When WatchCrux detects something, it routes alerts through Slack, Teams, or an operational escalation service. The alerts carry structured metadata: what changed, when, how severe, and what the downstream implications might be for receipt validity.

The obligation extends forward

The answer you received when you hit submit is not a static artifact. It's a point in a timeline.

The receipt anchors it to a specific knowledge state: what the system knew, at that moment, under that configuration. The receipt chain links it to every answer that came before and every answer that will come after. WatchCrux watches whether the conditions under which the answer was generated are still holding.

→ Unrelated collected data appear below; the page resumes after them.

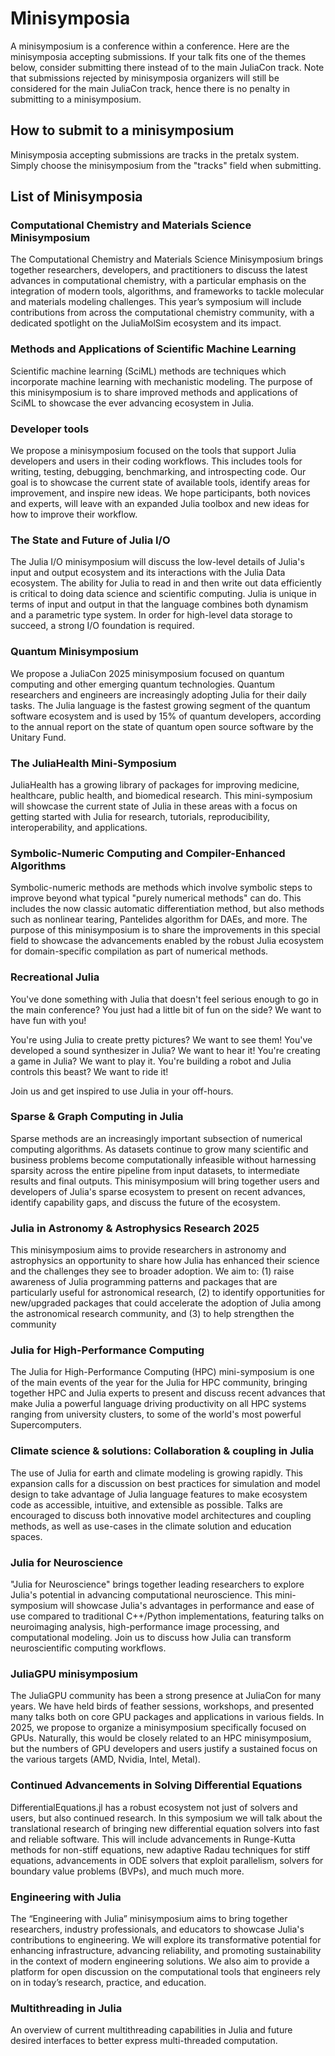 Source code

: # Minisymposia

A minisymposium is a conference within a conference. Here are the minisymposia accepting submissions. If your talk fits one of the themes below, consider submitting there instead of to the main JuliaCon track. Note that submissions rejected by minisymposia organizers will still be considered for the main JuliaCon track, hence there is no penalty in submitting to a minisymposium.


## How to submit to a minisymposium

Minisymposia accepting submissions are tracks in the pretalx system. Simply choose the minisymposium from the
"tracks" field when submitting.

## List of Minisymposia

### Computational Chemistry and Materials Science Minisymposium

The Computational Chemistry and Materials Science Minisymposium brings together researchers, developers, and practitioners to discuss the latest advances in computational chemistry, with a particular emphasis on the integration of modern tools, algorithms, and frameworks to tackle molecular and materials modeling challenges. This year’s symposium will include contributions from across the computational chemistry community, with a dedicated spotlight on the JuliaMolSim ecosystem and its impact.

### Methods and Applications of Scientific Machine Learning

Scientific machine learning (SciML) methods are techniques which incorporate machine learning with mechanistic modeling. The purpose of this minisymposium is to share improved methods and applications of SciML to showcase the ever advancing ecosystem in Julia.

### Developer tools

We propose a minisymposium focused on the tools that support Julia developers and users in their coding workflows. This includes tools for writing, testing, debugging, benchmarking, and introspecting code. Our goal is to showcase the current state of available tools, identify areas for improvement, and inspire new ideas. We hope participants, both novices and experts, will leave with an expanded Julia toolbox and new ideas for how to improve their workflow.

### The State and Future of Julia I/O

The Julia I/O minisymposium will discuss the low-level details of Julia's input and output ecosystem and its interactions with the Julia Data ecosystem. The ability for Julia to read in and then write out data efficiently is critical to doing data science and scientific computing. Julia is unique in terms of input and output in that the language combines both dynamism and a parametric type system. In order for high-level data storage to succeed, a strong I/O foundation is required.

### Quantum Minisymposium

We propose a JuliaCon 2025 minisymposium focused on quantum computing and other emerging quantum technologies. Quantum researchers and engineers are increasingly adopting Julia for their daily tasks. The Julia language is the fastest growing segment of the quantum software ecosystem and is used by 15% of quantum developers, according to the annual report on the state of quantum open source software by the Unitary Fund.

### The JuliaHealth Mini-Symposium

JuliaHealth has a growing library of packages for improving medicine, healthcare, public health, and biomedical research. This mini-symposium will showcase the current state of Julia in these areas with a focus on getting started with Julia for research, tutorials, reproducibility, interoperability, and applications.

### Symbolic-Numeric Computing and Compiler-Enhanced Algorithms

Symbolic-numeric methods are methods which involve symbolic steps to improve beyond what typical "purely numerical methods" can do. This includes the now classic automatic differentiation method, but also methods such as nonlinear tearing, Pantelides algorithm for DAEs, and more. The purpose of this minisymposium is to share the improvements in this special field to showcase the advancements enabled by the robust Julia ecosystem for domain-specific compilation as part of numerical methods.

### Recreational Julia	

You've done something with Julia that doesn't feel serious enough to go in the main conference? You just had a little bit of fun on the side? We want to have fun with you!

You're using Julia to create pretty pictures? We want to see them!
You've developed a sound synthesizer in Julia? We want to hear it!
You're creating a game in Julia? We want to play it.
You're building a robot and Julia controls this beast? We want to ride it!

Join us and get inspired to use Julia in your off-hours.

### Sparse & Graph Computing in Julia

Sparse methods are an increasingly important subsection of numerical computing algorithms. As datasets continue to grow many scientific and business problems become computationally infeasible without harnessing sparsity across the entire pipeline from input datasets, to intermediate results and final outputs. This minisymposium will bring together users and developers of Julia's sparse ecosystem to present on recent advances, identify capability gaps, and discuss the future of the ecosystem.

### Julia in Astronomy & Astrophysics Research 2025

This minisymposium aims to provide researchers in astronomy and astrophysics an opportunity to share how Julia has enhanced their science and the challenges they see to broader adoption. We aim to: (1) raise awareness of Julia programming patterns and packages that are particularly useful for astronomical research, (2) to identify opportunities for new/upgraded packages that could accelerate the adoption of Julia among the astronomical research community, and (3) to help strengthen the community

### Julia for High-Performance Computing

The Julia for High-Performance Computing (HPC) mini-symposium is one of the main events of the year for the Julia for HPC community, bringing together HPC and Julia experts to present and discuss recent advances that make Julia a powerful language driving productivity on all HPC systems ranging from university clusters, to some of the world's most powerful Supercomputers.

### Climate science & solutions: Collaboration & coupling in Julia

The use of Julia for earth and climate modeling is growing rapidly. This expansion calls for a discussion on best practices for simulation and model design to take advantage of Julia language features to make ecosystem code as accessible, intuitive, and extensible as possible. Talks are encouraged to discuss both innovative model architectures and coupling methods, as well as use-cases in the climate solution and education spaces.

### Julia for Neuroscience

"Julia for Neuroscience" brings together leading researchers to explore Julia's potential in advancing computational neuroscience. This mini-symposium will showcase Julia's advantages in performance and ease of use compared to traditional C++/Python implementations, featuring talks on neuroimaging analysis, high-performance image processing, and computational modeling. Join us to discuss how Julia can transform neuroscientific computing workflows.

### JuliaGPU minisymposium 

The JuliaGPU community has been a strong presence at JuliaCon for many years. We have held birds of feather sessions, workshops, and presented many talks both on core GPU packages and applications in various fields. In 2025, we propose to organize a minisymposium specifically focused on GPUs. Naturally, this would be closely related to an HPC minisymposium, but the numbers of GPU developers and users justify a sustained focus on the various targets (AMD, Nvidia, Intel, Metal).

### Continued Advancements in Solving Differential Equations

DifferentialEquations.jl has a robust ecosystem not just of solvers and users, but also continued research. In this symposium we will talk about the translational research of bringing new differential equation solvers into fast and reliable software. This will include advancements in Runge-Kutta methods for non-stiff equations, new adaptive Radau techniques for stiff equations, advancements in ODE solvers that exploit parallelism, solvers for boundary value problems (BVPs), and much much more.

### Engineering with Julia

The “Engineering with Julia” minisymposium aims to bring together researchers, industry professionals, and educators to showcase Julia's contributions to engineering. We will explore its transformative potential for enhancing infrastructure, advancing reliability, and promoting sustainability in the context of modern engineering solutions. We also aim to provide a platform for open discussion on the computational tools that engineers rely on in today’s research, practice, and education.

### Multithreading in Julia

An overview of current multithreading capabilities in Julia and future desired interfaces to better express multi-threaded computation.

If the evidence changes, if a cited document is superseded by a newer version, the system knows. The living state machine tracks document lifecycles. The relation graph tracks how documents connect. The answer's receipt remains valid (it faithfully records what the system knew at query time) but the system can now flag that the underlying evidence has moved.

This is the fundamental shift from "the system answered your question" to "the system is accountable for what it told you."

Most AI systems produce answers. CueCrux produces answers, receipts, and an ongoing obligation to watch whether those receipts are still meaningful. The answer is the beginning, not the end.

When you hit submit, you're not just asking a question. You're asking the system to commit to what it finds, sign a receipt for what it used, and keep watching whether what it told you is still true.

That's what happens when you hit submit.